Salt River Brass music director Julie Desbordes agrees, noting that her favorite thing about spring is the sensation of hope that it brings to people.
“I mean, we live in Arizona so we see that almost every day,” Desbordes explains. “It is a proven fact that sunlight has fantastic effects on everybody’s health and mood. And I love that, because I can tell that when the warmer days come, everybody is a little bit happier. I like to think of spring as new possibilities and regrowth.”
Those possibilities begin to bloom this month in the form of concerts and performing arts productions that reflect all of those sensational things about the season that reinvigorate us with a sense of hope, wonder and imagination.
‘The Secret Garden’
Desert Foothills Theater producing artistic director Sandi Carll’s favorite musical of all time is “The Secret Garden.” Based on the 1911 novel of the same name by Frances Hodgson Burnett, the musical opened on Broadway at the St. James Theatre on April 25, 1991, and played for a total of 709 performances before closing on Jan. 3, 1993.
“The perception is that ‘The Secret Garden’ is a kids’ show,” Carll says. “But there are some very serious grown-up themes that surround this story of this wounded little girl who has lost her family in India and travels to England to be cared for by her uncle — who is grieving, in his own way, loss in his life.
“And it is all about how she finds light and a ‘bit of earth,’ which leads her to find this secret garden — which is dead and neglected. Through her tenacity for life and the people who come to her in this story, she is able to bring not only the garden back to life, but also redefine the concept of family. So it is a story of finding hope and inspiration in the unlikeliest of places.”
Having last season staged “Les Miserables” as Desert Foothills Theater’s spring production, which went on to garner 10 ariZoni nominations, Carll collaborated with music director Ken Goodenberger to select another big, powerful musical through which the nonprofit performing arts organization could fill audiences’ hearts.
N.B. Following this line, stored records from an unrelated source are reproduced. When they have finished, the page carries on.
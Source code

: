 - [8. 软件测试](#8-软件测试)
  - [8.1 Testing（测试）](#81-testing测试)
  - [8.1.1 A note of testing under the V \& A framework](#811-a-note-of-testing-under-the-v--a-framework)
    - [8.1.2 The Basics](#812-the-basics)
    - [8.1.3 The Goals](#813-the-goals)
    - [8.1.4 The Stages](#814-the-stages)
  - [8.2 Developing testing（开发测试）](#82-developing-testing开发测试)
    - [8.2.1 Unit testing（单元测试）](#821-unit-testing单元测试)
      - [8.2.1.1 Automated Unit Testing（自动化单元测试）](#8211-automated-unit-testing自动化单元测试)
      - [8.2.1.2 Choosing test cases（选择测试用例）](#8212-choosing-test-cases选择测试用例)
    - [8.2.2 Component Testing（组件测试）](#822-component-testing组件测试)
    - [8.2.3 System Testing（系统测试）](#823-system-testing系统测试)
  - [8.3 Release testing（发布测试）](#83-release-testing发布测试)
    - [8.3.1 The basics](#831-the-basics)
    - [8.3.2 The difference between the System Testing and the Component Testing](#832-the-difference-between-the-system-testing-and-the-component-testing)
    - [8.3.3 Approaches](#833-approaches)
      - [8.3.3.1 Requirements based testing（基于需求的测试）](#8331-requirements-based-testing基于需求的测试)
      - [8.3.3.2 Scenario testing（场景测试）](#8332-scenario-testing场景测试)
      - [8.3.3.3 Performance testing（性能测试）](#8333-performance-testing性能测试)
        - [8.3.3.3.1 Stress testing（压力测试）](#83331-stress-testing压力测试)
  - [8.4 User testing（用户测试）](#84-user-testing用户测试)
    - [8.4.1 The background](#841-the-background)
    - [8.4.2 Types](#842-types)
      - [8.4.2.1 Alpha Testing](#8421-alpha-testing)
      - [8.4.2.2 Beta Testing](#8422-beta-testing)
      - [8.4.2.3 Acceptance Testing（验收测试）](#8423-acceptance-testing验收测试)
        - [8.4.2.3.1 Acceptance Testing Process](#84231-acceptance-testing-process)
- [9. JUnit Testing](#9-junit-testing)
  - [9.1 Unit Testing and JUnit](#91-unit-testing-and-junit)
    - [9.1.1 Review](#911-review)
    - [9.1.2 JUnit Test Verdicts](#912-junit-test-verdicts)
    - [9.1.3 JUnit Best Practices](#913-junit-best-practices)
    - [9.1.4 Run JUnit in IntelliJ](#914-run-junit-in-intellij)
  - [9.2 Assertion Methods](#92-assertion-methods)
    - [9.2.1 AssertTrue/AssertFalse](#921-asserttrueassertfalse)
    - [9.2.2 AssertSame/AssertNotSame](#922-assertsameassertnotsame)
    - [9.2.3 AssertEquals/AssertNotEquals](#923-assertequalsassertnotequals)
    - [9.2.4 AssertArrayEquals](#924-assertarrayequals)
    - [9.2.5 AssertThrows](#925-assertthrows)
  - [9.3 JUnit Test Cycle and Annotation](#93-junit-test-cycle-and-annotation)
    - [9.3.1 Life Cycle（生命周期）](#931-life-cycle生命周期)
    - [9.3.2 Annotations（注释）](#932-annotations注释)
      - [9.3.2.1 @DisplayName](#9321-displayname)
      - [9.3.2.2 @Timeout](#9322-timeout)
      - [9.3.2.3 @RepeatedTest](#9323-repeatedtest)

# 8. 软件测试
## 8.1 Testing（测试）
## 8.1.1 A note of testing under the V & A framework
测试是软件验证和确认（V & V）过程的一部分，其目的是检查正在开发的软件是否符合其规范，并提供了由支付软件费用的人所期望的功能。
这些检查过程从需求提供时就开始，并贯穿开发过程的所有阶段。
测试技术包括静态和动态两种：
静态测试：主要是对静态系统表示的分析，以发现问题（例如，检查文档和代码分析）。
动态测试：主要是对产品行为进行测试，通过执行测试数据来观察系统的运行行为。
They both agreed that “The Secret Garden” was the perfect choice.
“We wanted to do something challenging, emotional and complex,” explains Carll, noting that Desert Foothills Theater’s production of “The Secret Garden” will run March 30–April 8.
“It is fun for kids because they can relate to the lightheartedness of this little girl. But it is also very powerful. It will spark conversations of hope and inspiration with adults and families and is a very touching mix of loss, humor and heart. And it has also got a sweeping, Tony Award-winning musical score. So it is just the full package — especially for this time of the year, as its story relates to coming out of a dark, cold winter and into spring.”
Perhaps most significantly of all will be the production’s setting — which, for the past two years, has been outdoors at Sanderson Lincoln Pavilion, adjacent to Carefree Desert Gardens.
“The pavilion is such a very special place,” Carll says. “Mounting a production outdoors presents its own set of challenges. But, at the same time, it just lends itself to being a magical experience for audiences. First of all, it is right in the center of town, a beautiful little spot surrounded by elements that are especially gorgeous for this show in particular. I mean, it could not be any more perfect.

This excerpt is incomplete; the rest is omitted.